** Data to process follows **
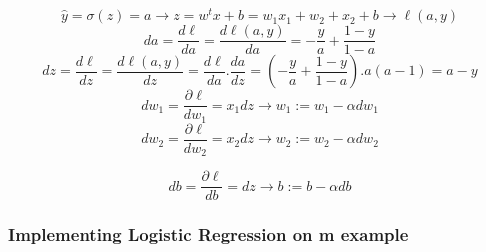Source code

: \begin{equation}\label{eq:logistic_regression_derivatives_single_example}
    \boxed{\widehat{y} = \sigma(z) = a} \longrightarrow  \boxed{ z = w^tx + b = w_1x_1+ w_2+x_2+ b} \longrightarrow \boxed{\ell(a,y)}
  \end{equation}
  \begin{equation}\label{eq:logistic_regression_derivatives_da}
      \boxed{da =  \frac{d\ell}{da} = \frac{d\ell(a,y)}{da} = - \frac{y}{a} + \frac{1-y}{1-a}}
  \end{equation}
    \begin{equation}\label{eq:logistic_regression_derivatives_dz}
    \boxed{dz = \frac{d\ell}{dz} =  \frac{d\ell(a,y)}{dz} =  \frac{d\ell}{da} .  \frac{da}{dz}} = \boxed{(- \frac{y}{a} + \frac{1-y}{1-a}) . a(a-1) } = \boxed{ a - y    }
  \end{equation}
 \begin{equation}\label{eq:logistic_regression_derivatives_dw1}
      \boxed{dw_1 = \frac{\partial\ell}{dw_1} = x_1 dz} \longrightarrow \boxed{ w_1 := w_1 - \alpha dw_1}
  \end{equation}
    \begin{equation}\label{eq:logistic_regression_derivatives_dw2}
    \boxed{dw_2 = \frac{\partial\ell}{dw_2} = x_2 dz} \longrightarrow \boxed{ w_2 := w_2  - \alpha dw_2}
  \end{equation}


  \begin{equation}\label{eq:logistic_regression_derivatives_db}
    \boxed{db = \frac{\partial\ell}{db} =  dz} \longrightarrow \boxed{ b := b - \alpha db}
\end{equation}


 \subsubsection{Implementing Logistic Regression on m example}

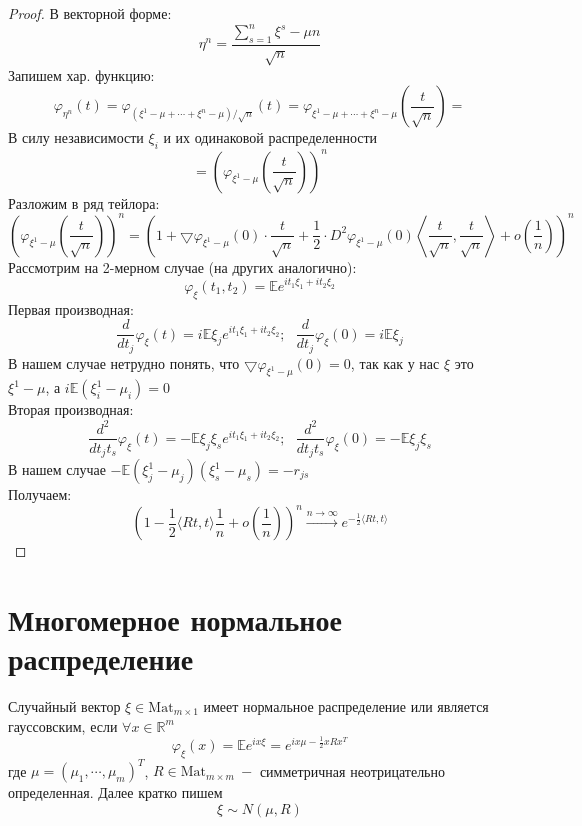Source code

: \begin{proof}
В векторной форме:
\[  
    \eta^{n} = \dfrac{\sum\limits_{s=1}^{n}\xi^{s} - \mu n}{\sqrt{n}}
\]
Запишем хар. функцию:
\[
    \varphi_{\eta^{n}}(t) = \varphi_{(\xi^{1} - \mu + \cdots + \xi^{n} - \mu)/\sqrt{n}}(t) = \varphi_{\xi^{1} - \mu + \cdots + \xi^{n} - \mu}\left(\frac{t}{\sqrt{n}}\right) = 
    \]
    В силу независимости $\xi_i$ и их одинаковой распределенности
    \[
        = \left(\varphi_{\xi^{1} - \mu}\left(\frac{t}{\sqrt{n}}\right)\right)^n
    \]
Разложим в ряд тейлора:
\[
    \left(\varphi_{\xi^{1} - \mu}\left(\frac{t}{\sqrt{n}}\right)\right)^n = \left(1 + \bigtriangledown \varphi_{\xi^{1} - \mu}(0) \cdot \frac{t}{\sqrt{n}} + \frac{1}{2}\cdot D^2\varphi_{\xi^{1} - \mu}(0) \left<\frac{t}{\sqrt{n}}, \frac{t}{\sqrt{n}}\right>  + o\left(\frac1n\right)\right)^n
\]
Рассмотрим на 2-мерном случае (на других аналогично):
\[
    \varphi_{\xi}(t_1, t_2) = \mathbb{E}e^{it_1\xi_1 + it_2 \xi_2}
\]
Первая производная:
\[
    \frac{d}{d t_{j}} \varphi_{\xi}(t) = i\mathbb{E}\xi_{j} e^{it_1\xi_1 + it_2 \xi_2}; \text{ } \frac{d}{d t_{j}} \varphi_{\xi}(0) = i\mathbb{E}\xi_{j}
\]
В нашем случае нетрудно понять, что $\bigtriangledown \varphi_{\xi^{1} - \mu}(0) = 0$, так как у нас $\xi$ это $\xi^{1} - \mu$, а $i\mathbb{E}(\xi_{i}^{1} - \mu_{i}) = 0$\\
Вторая производная:
\[
    \dfrac{d^2}{d t_{j} t_{s}} \varphi_{\xi}(t) = -\mathbb{E}\xi_{j} \xi_{s} e^{it_1\xi_1 + it_2 \xi_2}; \text{ } \frac{d^2}{d t_{j} t_{s}} \varphi_{\xi}(0) = -\mathbb{E}\xi_{j}\xi_{s}
\]
В нашем случае $-\mathbb{E}(\xi_{j}^{1} - \mu_{j})(\xi_{s}^{1} - \mu_{s}) = -r_{js}$\\
Получаем:
\[
    \left(1 - \dfrac{1}{2}\langle Rt, t \rangle \frac{1}{n} + o\left(\frac1n\right)\right)^n \xrightarrow{n \to \infty} e^{-\frac{1}{2}\langle Rt, t \rangle}
\]
\end{proof}

\clearpage

\section{Многомерное нормальное распределение}  

\begin{definition} Случайный вектор $\xi \in \text{Mat}_{m \times 1}$ имеет $\textit{нормальное распределение}$ или является $\textit{гауссовским}$, если $\forall x \in \mathbb{R} ^ m$
\[
    \varphi_{\xi}\left(x\right) = \mathbb{E}  e ^ {i  x \xi} = e ^ {i x\mu - \frac12 x R x ^ T}
\]
где $\mu = \left(\mu_1, \cdots , \mu_m\right)^T$, $R \in \text{Mat}_{m \times m}\ - $ симметричная неотрицательно определенная. Далее кратко пишем
\[
    \xi \sim N\left(\mu, R\right)
\]
\end{definition}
** End of Data to process **
- **What to work on**
Find the word "text" in the data and show each line that holds it.

- **Solution**
    \frac{d}{d t_{j}} \varphi_{\xi}(t) = i\mathbb{E}\xi_{j} e^{it_1\xi_1 + it_2 \xi_2}; \text{ } \frac{d}{d t_{j}} \varphi_{\xi}(0) = i\mathbb{E}\xi_{j}
    \dfrac{d^2}{d t_{j} t_{s}} \varphi_{\xi}(t) = -\mathbb{E}\xi_{j} \xi_{s} e^{it_1\xi_1 + it_2 \xi_2}; \text{ } \frac{d^2}{d t_{j} t_{s}} \varphi_{\xi}(0) = -\mathbb{E}\xi_{j}\xi_{s}
\begin{definition} Случайный вектор $\xi \in \text{Mat}_{m \times 1}$ имеет $\textit{нормальное распределение}$ или является $\textit{гауссовским}$, если $\forall x \in \mathbb{R} ^ m$
где $\mu = \left(\mu_1, \cdots , \mu_m\right)^T$, $R \in \text{Mat}_{m \times m}\ - $ симметричная неотрицательно определенная. Далее кратко пишем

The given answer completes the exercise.